This section is preventive in nature, aiming to stop counterfeiting before fake


currency or stamps are produced. It covers instruments and materials for
counterfeiting coins, government stamps, currency notes, and bank notes.

Section 181 is a cognizable and non-bailable offense, triable by the Court of


Session. The punishment for this offense can include life imprisonment or
imprisonment up to 10 years, along with a fine. Examples of covered actions
include possessing counterfeit dies or machinery, selling equipment for
creating counterfeit bank notes, or creating or repairing a die for
counterfeiting currency.
Preparation to commit a dacoity – Section 310 Sub Section 4 of the Code
provides that “Whoever makes any preparation for committing dacoity, shall
be punished with rigorous imprisonment for a term which may extend to ten
years, and shall also be liable to fine.”
Possession of forged documents – Section 341 Sub-section 3 & 4 of the
Code provides the punishment for the possession of forged documents.

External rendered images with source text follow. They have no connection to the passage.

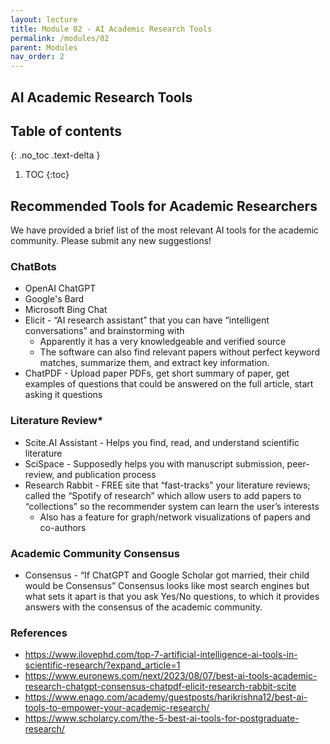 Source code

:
 ```yaml
---
layout: lecture
title: Module 02 - AI Academic Research Tools
permalink: /modules/02
parent: Modules
nav_order: 2
---
```


## AI Academic Research Tools


## Table of contents
{: .no_toc .text-delta }

1. TOC
{:toc}


## Recommended Tools for Academic Researchers
We have provided a brief list of the most relevant AI tools for the academic community. Please submit any new suggestions!

### ChatBots
* OpenAI ChatGPT
* Google's Bard
* Microsoft Bing Chat
* Elicit - “AI research assistant” that you can have “intelligent conversations” and brainstorming with
    * Apparently it has a very knowledgeable and verified source
    * The software can also find relevant papers without perfect keyword matches, summarize them, and extract key information.
* ChatPDF - Upload paper PDFs, get short summary of paper, get examples of questions that could be answered on the full article, start asking it questions

### Literature Review*
* Scite.AI Assistant - Helps you find, read, and understand scientific literature
* SciSpace - Supposedly helps you with manuscript submission, peer-review, and publication process
* Research Rabbit - FREE site that “fast-tracks” your literature reviews; called the “Spotify of research” which allow users to add papers to “collections” so the recommender system can learn the user’s interests 
    * Also has a feature for graph/network visualizations of papers and co-authors

### Academic Community Consensus
* Consensus - “If ChatGPT and Google Scholar got married, their child would be Consensus”
Consensus looks like most search engines but what sets it apart is that you ask Yes/No questions, to which it provides answers with the consensus of the academic community.


### References
* https://www.ilovephd.com/top-7-artificial-intelligence-ai-tools-in-scientific-research/?expand_article=1 
* https://www.euronews.com/next/2023/08/07/best-ai-tools-academic-research-chatgpt-consensus-chatpdf-elicit-research-rabbit-scite
* https://www.enago.com/academy/guestposts/harikrishna12/best-ai-tools-to-empower-your-academic-research/
* https://www.scholarcy.com/the-5-best-ai-tools-for-postgraduate-research/   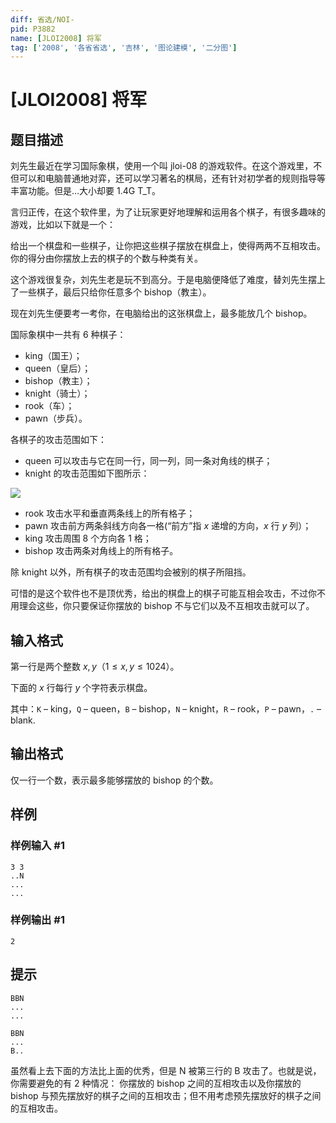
 ```yaml
---
diff: 省选/NOI-
pid: P3882
name: [JLOI2008] 将军
tag: ['2008', '各省省选', '吉林', '图论建模', '二分图']
---
```

# [JLOI2008] 将军
## 题目描述

刘先生最近在学习国际象棋，使用一个叫 jloi-08 的游戏软件。在这个游戏里，不但可以和电脑普通地对弈，还可以学习著名的棋局，还有针对初学者的规则指导等丰富功能。但是…大小却要 1.4G T\_T。

言归正传，在这个软件里，为了让玩家更好地理解和运用各个棋子，有很多趣味的游戏，比如以下就是一个：

给出一个棋盘和一些棋子，让你把这些棋子摆放在棋盘上，使得两两不互相攻击。你的得分由你摆放上去的棋子的个数与种类有关。

这个游戏很复杂，刘先生老是玩不到高分。于是电脑便降低了难度，替刘先生摆上了一些棋子，最后只给你任意多个 bishop（教主）。

现在刘先生便要考一考你，在电脑给出的这张棋盘上，最多能放几个 bishop。

国际象棋中一共有 6 种棋子：

- king（国王）；
- queen（皇后）；
- bishop（教主）；
- knight（骑士）；
- rook（车）；
- pawn（步兵）。

各棋子的攻击范围如下：

- queen 可以攻击与它在同一行，同一列，同一条对角线的棋子；
- knight 的攻击范围如下图所示：

![](https://cdn.luogu.com.cn/upload/pic/2669.png)

- rook 攻击水平和垂直两条线上的所有格子；
- pawn 攻击前方两条斜线方向各一格(“前方”指 $x$ 递增的方向，$x$ 行 $y$ 列）；
- king 攻击周围 8 个方向各 1 格；
- bishop 攻击两条对角线上的所有格子。

除 knight 以外，所有棋子的攻击范围均会被别的棋子所阻挡。

可惜的是这个软件也不是顶优秀，给出的棋盘上的棋子可能互相会攻击，不过你不用理会这些，你只要保证你摆放的 bishop 不与它们以及不互相攻击就可以了。
## 输入格式

第一行是两个整数 $x,y$（$1 \leq x,y \leq 1024$）。

下面的 $x$ 行每行 $y$ 个字符表示棋盘。

其中：`K` – king，`Q` – queen，`B` – bishop，`N` – knight，`R` – rook，`P` – pawn，`.` – blank.
## 输出格式

仅一行一个数，表示最多能够摆放的 bishop 的个数。

## 样例

### 样例输入 #1
```
3 3
..N
...
...

```
### 样例输出 #1
```
2
```
## 提示

```plain
BBN
...
...
```

```plain
BBN
...
B..
```

虽然看上去下面的方法比上面的优秀，但是 N 被第三行的 B 攻击了。也就是说，你需要避免的有 2 种情况： 你摆放的 bishop 之间的互相攻击以及你摆放的 bishop 与预先摆放好的棋子之间的互相攻击；但不用考虑预先摆放好的棋子之间的互相攻击。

The
intention behind the provision is to prevent any type of fraud that may occur
by using such forged documents.

These offences are punishable at the stage of preparation due to the gravity
of the outcome of the crime, if committed.

Attempt

There exists a very thin line of distinction between the preparation of a


crime and an attempt to commit the same. It may be defined as an action in
furtherance of the intention and preparation of a person to commit a crime.
Thus, an attempt to commit a crime is often termed “preliminary crime”. An
attempt to commit a crime is punishable under the Code. It has been
provided under various provisions for specific crimes. However, in case of
the absence of punishment for an attempt to commit a particular crime,
Section 62 of the Code comes into the picture. Some of the specific
provisions of the Code under which an attempt to commit a crime have been
enumerated hereunder:

Section 147 – Attempt to wage a war;

Section 109 – Attempt to murder;

Section 110 – Attempt to culpable homicide;

Section 135 – Attempt to wrongfully confine a person;


Section 309(5) – Attempt to commit robbery;

Section 311 – Robbery or dacoity with an attempt to cause death or grievous


hurt;

Circumstances under which attempt becomes impossible

In the 19th century, English law established that an attempt to commit an


impossible act shall not be punishable. Cases of the early 19th century were
decided on the notion that an attempt cannot be made on a crime that
cannot be committed. Thus, where a pickpocket thrusts his hand in an
empty pocket of a person, he shall still not be held liable.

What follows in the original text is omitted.